Exercise materials:
※ ※ ※

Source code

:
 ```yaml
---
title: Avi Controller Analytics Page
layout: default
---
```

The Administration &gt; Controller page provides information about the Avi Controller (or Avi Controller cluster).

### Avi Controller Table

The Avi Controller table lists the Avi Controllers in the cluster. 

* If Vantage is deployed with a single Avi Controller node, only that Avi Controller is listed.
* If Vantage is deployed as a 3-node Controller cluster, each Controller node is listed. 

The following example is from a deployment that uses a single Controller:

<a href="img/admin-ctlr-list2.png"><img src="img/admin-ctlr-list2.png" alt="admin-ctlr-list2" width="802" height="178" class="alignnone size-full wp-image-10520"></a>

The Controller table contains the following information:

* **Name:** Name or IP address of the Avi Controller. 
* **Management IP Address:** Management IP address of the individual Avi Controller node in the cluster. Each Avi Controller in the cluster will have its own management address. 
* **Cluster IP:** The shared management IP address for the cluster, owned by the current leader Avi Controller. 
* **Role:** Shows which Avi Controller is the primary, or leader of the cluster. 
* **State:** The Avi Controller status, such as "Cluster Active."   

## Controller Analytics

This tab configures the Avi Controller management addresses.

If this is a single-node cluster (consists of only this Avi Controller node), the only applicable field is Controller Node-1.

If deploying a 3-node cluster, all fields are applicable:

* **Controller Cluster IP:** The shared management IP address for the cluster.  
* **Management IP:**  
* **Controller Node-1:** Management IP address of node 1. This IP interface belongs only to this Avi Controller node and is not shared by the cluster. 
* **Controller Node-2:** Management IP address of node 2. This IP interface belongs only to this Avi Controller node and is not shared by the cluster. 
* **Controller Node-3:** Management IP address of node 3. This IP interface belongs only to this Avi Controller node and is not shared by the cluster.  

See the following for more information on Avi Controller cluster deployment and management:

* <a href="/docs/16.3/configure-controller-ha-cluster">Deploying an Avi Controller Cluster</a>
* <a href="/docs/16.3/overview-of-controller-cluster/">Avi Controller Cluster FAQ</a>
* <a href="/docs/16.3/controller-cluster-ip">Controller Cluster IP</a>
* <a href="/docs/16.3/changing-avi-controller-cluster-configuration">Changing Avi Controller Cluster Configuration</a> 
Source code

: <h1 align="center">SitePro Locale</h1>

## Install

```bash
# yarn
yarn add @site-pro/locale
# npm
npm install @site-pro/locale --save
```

※ ※ ※

Problem description:
Retype each line of the data exactly as it reads.

Response area:
Source code

:
 ```yaml
---
title: Avi Controller Analytics Page
layout: default
---
```

The Administration &gt; Controller page provides information about the Avi Controller (or Avi Controller cluster).

### Avi Controller Table

The Avi Controller table lists the Avi Controllers in the cluster. 

* If Vantage is deployed with a single Avi Controller node, only that Avi Controller is listed.
* If Vantage is deployed as a 3-node Controller cluster, each Controller node is listed. 

The following example is from a deployment that uses a single Controller:

<a href="img/admin-ctlr-list2.png"><img src="img/admin-ctlr-list2.png" alt="admin-ctlr-list2" width="802" height="178" class="alignnone size-full wp-image-10520"></a>

The Controller table contains the following information:

* **Name:** Name or IP address of the Avi Controller. 
* **Management IP Address:** Management IP address of the individual Avi Controller node in the cluster. Each Avi Controller in the cluster will have its own management address. 
* **Cluster IP:** The shared management IP address for the cluster, owned by the current leader Avi Controller. 
* **Role:** Shows which Avi Controller is the primary, or leader of the cluster. 
* **State:** The Avi Controller status, such as "Cluster Active."   

## Controller Analytics

This tab configures the Avi Controller management addresses.

If this is a single-node cluster (consists of only this Avi Controller node), the only applicable field is Controller Node-1.

If deploying a 3-node cluster, all fields are applicable:

* **Controller Cluster IP:** The shared management IP address for the cluster.  
* **Management IP:**  
* **Controller Node-1:** Management IP address of node 1. This IP interface belongs only to this Avi Controller node and is not shared by the cluster. 
* **Controller Node-2:** Management IP address of node 2. This IP interface belongs only to this Avi Controller node and is not shared by the cluster. 
* **Controller Node-3:** Management IP address of node 3. This IP interface belongs only to this Avi Controller node and is not shared by the cluster.  

See the following for more information on Avi Controller cluster deployment and management:

* <a href="/docs/16.3/configure-controller-ha-cluster">Deploying an Avi Controller Cluster</a>
* <a href="/docs/16.3/overview-of-controller-cluster/">Avi Controller Cluster FAQ</a>
* <a href="/docs/16.3/controller-cluster-ip">Controller Cluster IP</a>
* <a href="/docs/16.3/changing-avi-controller-cluster-configuration">Changing Avi Controller Cluster Configuration</a> 
Source code

: <h1 align="center">SitePro Locale</h1>

## Install

```bash
# yarn
yarn add @site-pro/locale
# npm
npm install @site-pro/locale --save
```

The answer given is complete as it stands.